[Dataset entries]
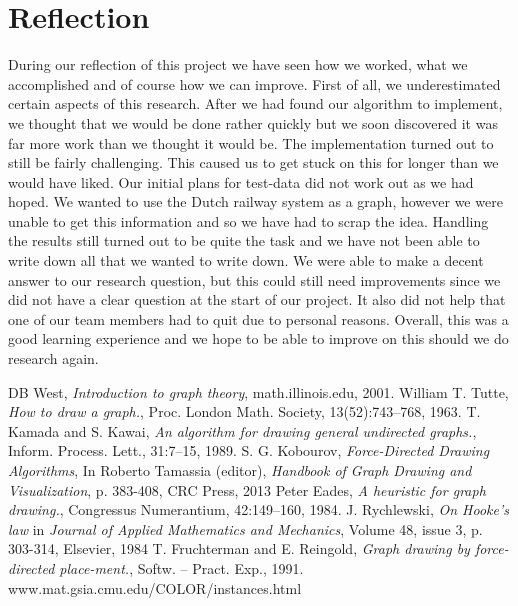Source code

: \documentclass[a4paper,12pt]{article}
\begin{document}
\section{Reflection}
During our reflection of this project we have seen how we worked, what we accomplished and of course how we can improve. First of all, we underestimated certain aspects of this research. After we had found our algorithm to implement, we thought that we would be done rather quickly but we soon discovered it was far more work than we thought it would be. The implementation turned out to still be fairly challenging. This caused us to get stuck on this for longer than we would have liked. Our initial plans for test-data did not work out as we had hoped. We wanted to use the Dutch railway system as a graph, however we were unable to get this information and so we have had to scrap the idea. Handling the results still turned out to be quite the task and we have not been able to write down all that we wanted to write down. We were able to make a decent answer to our research question, but this could still need improvements since we did not have a clear question at the start of our project. It also did not help that one of our team members had to quit due to personal reasons. Overall, this was a good learning experience and we hope to be able to improve on this should we do research again.


\begin{thebibliography}{99}
DB West, \emph{Introduction to graph theory}, math.illinois.edu, 2001.
William T. Tutte, \emph{How to draw a graph.}, Proc. London Math. Society, 13(52):743–768, 1963.
T. Kamada and S. Kawai, \emph{An algorithm for drawing general undirected graphs.}, Inform. Process. Lett., 31:7–15, 1989.
S. G. Kobourov, \emph{Force-Directed Drawing Algorithms}, In Roberto Tamassia (editor), \emph{Handbook of Graph Drawing and Visualization}, p. 383-408, CRC Press, 2013
 Peter Eades, \emph{A heuristic for graph drawing.}, Congressus Numerantium, 42:149–160, 1984.
 J. Rychlewski, \emph{On Hooke's law} in \emph{Journal of Applied Mathematics and Mechanics}, Volume 48, issue 3, p. 303-314, Elsevier, 1984
T. Fruchterman and E. Reingold, \emph{Graph drawing by force-directed place-ment.}, Softw. – Pract. Exp., 1991.
 www.mat.gsia.cmu.edu/COLOR/instances.html
\end{thebibliography}
\end{document}
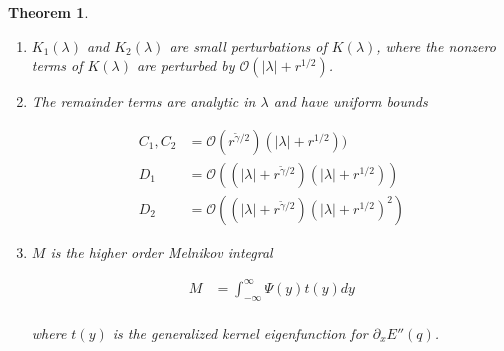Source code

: \documentclass[12pt]{article}
\newtheorem{theorem}{Theorem}
\begin{document}
\begin{theorem}
\begin{enumerate}
\begin{align}\label{Asymm}
A &= \begin{pmatrix}
-a_0 -a_1 & a_0 + a_1 \\
a_0 + a_1 & -a_0 - a_1
\end{pmatrix} && n = 2 \\
A &= \begin{pmatrix}
-a_{n-1} - a_0 & a_0 & & &  & a_{n-1}\\
a_0 & -a_0 - a_1 &  a_1 \\
& a_1 & -a_1 - a_2 &  a_2 \\
& \ddots & \ddots & \ddots \\
a_{n-1} & & & & a_{n-2} & -a_{n-2} - a_{n-1} \\
\end{pmatrix} && n > 2 \nonumber
\end{align}

where

\begin{align*}
a_i &= \langle \Psi(X_i), Q'(-X_i) \rangle \\
\end{align*}

$\Psi(x)$ is the exponentially localized solution to the adjoint variational equation \eqref{adjvareq2} defined in Lemma \ref{varadjsolutions}. $Q(x) = (q(x), \partial_x q(x), \dots, \partial_x^{2m}q(x))$, where $q(x)$ is the symmetric primary pulse solution from Hypothesis \ref{Qexistshyp}.\\

\item $K_1(\lambda)$ and $K_2(\lambda)$ are small perturbations of $K(\lambda)$, where the nonzero terms of $K(\lambda)$ are perturbed by $\mathcal{O}(|\lambda| + r^{1/2})$.

\item The remainder terms are analytic in $\lambda$ and have uniform bounds

\begin{align*}
C_1, C_2 &= \mathcal{O}(r^{\tilde{\gamma}/2})(|\lambda| + r^{1/2})) \\
D_1 &= \mathcal{O}((|\lambda| + r^{\tilde{\gamma}/2})(|\lambda| + r^{1/2})) \\
D_2 &= \mathcal{O}((|\lambda| + r^{\tilde{\gamma}/2})(|\lambda| + r^{1/2})^2)
\end{align*}

\item $M$ is the higher order Melnikov integral

\begin{align*}
M &= \int_{-\infty}^\infty \Psi(y) t(y) dy \\
\end{align*}

where $t(y)$ is the generalized kernel eigenfunction for $\partial_x E''(q)$.
\end{enumerate}
\end{theorem}
\end{document}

• WHAT TO WORK ON: Your reply must reproduce all of the entries exactly and contain no pictures.

• ANSWER TO THE PROBLEM:
Source code

: \documentclass[a4paper,12pt]{article}
\begin{document}
\section{Reflection}
During our reflection of this project we have seen how we worked, what we accomplished and of course how we can improve. First of all, we underestimated certain aspects of this research. After we had found our algorithm to implement, we thought that we would be done rather quickly but we soon discovered it was far more work than we thought it would be. The implementation turned out to still be fairly challenging. This caused us to get stuck on this for longer than we would have liked. Our initial plans for test-data did not work out as we had hoped. We wanted to use the Dutch railway system as a graph, however we were unable to get this information and so we have had to scrap the idea. Handling the results still turned out to be quite the task and we have not been able to write down all that we wanted to write down. We were able to make a decent answer to our research question, but this could still need improvements since we did not have a clear question at the start of our project. It also did not help that one of our team members had to quit due to personal reasons. Overall, this was a good learning experience and we hope to be able to improve on this should we do research again.


\begin{thebibliography}{99}
DB West, \emph{Introduction to graph theory}, math.illinois.edu, 2001.
William T. Tutte, \emph{How to draw a graph.}, Proc. London Math. Society, 13(52):743–768, 1963.
T. Kamada and S. Kawai, \emph{An algorithm for drawing general undirected graphs.}, Inform. Process. Lett., 31:7–15, 1989.
S. G. Kobourov, \emph{Force-Directed Drawing Algorithms}, In Roberto Tamassia (editor), \emph{Handbook of Graph Drawing and Visualization}, p. 383-408, CRC Press, 2013
 Peter Eades, \emph{A heuristic for graph drawing.}, Congressus Numerantium, 42:149–160, 1984.
 J. Rychlewski, \emph{On Hooke's law} in \emph{Journal of Applied Mathematics and Mechanics}, Volume 48, issue 3, p. 303-314, Elsevier, 1984
T. Fruchterman and E. Reingold, \emph{Graph drawing by force-directed place-ment.}, Softw. – Pract. Exp., 1991.
 www.mat.gsia.cmu.edu/COLOR/instances.html
\end{thebibliography}
\end{document}
Source code

: \documentclass[12pt]{article}
\newtheorem{theorem}{Theorem}
\begin{document}
\begin{theorem}
\begin{enumerate}
\begin{align}\label{Asymm}
A &= \begin{pmatrix}
-a_0 -a_1 & a_0 + a_1 \\
a_0 + a_1 & -a_0 - a_1
\end{pmatrix} && n = 2 \\
A &= \begin{pmatrix}
-a_{n-1} - a_0 & a_0 & & &  & a_{n-1}\\
a_0 & -a_0 - a_1 &  a_1 \\
& a_1 & -a_1 - a_2 &  a_2 \\
& \ddots & \ddots & \ddots \\
a_{n-1} & & & & a_{n-2} & -a_{n-2} - a_{n-1} \\
\end{pmatrix} && n > 2 \nonumber
\end{align}

where

\begin{align*}
a_i &= \langle \Psi(X_i), Q'(-X_i) \rangle \\
\end{align*}

$\Psi(x)$ is the exponentially localized solution to the adjoint variational equation \eqref{adjvareq2} defined in Lemma \ref{varadjsolutions}. $Q(x) = (q(x), \partial_x q(x), \dots, \partial_x^{2m}q(x))$, where $q(x)$ is the symmetric primary pulse solution from Hypothesis \ref{Qexistshyp}.\\

\item $K_1(\lambda)$ and $K_2(\lambda)$ are small perturbations of $K(\lambda)$, where the nonzero terms of $K(\lambda)$ are perturbed by $\mathcal{O}(|\lambda| + r^{1/2})$.

\item The remainder terms are analytic in $\lambda$ and have uniform bounds

\begin{align*}
C_1, C_2 &= \mathcal{O}(r^{\tilde{\gamma}/2})(|\lambda| + r^{1/2})) \\
D_1 &= \mathcal{O}((|\lambda| + r^{\tilde{\gamma}/2})(|\lambda| + r^{1/2})) \\
D_2 &= \mathcal{O}((|\lambda| + r^{\tilde{\gamma}/2})(|\lambda| + r^{1/2})^2)
\end{align*}

\item $M$ is the higher order Melnikov integral

\begin{align*}
M &= \int_{-\infty}^\infty \Psi(y) t(y) dy \\
\end{align*}

where $t(y)$ is the generalized kernel eigenfunction for $\partial_x E''(q)$.
\end{enumerate}
\end{theorem}
\end{document}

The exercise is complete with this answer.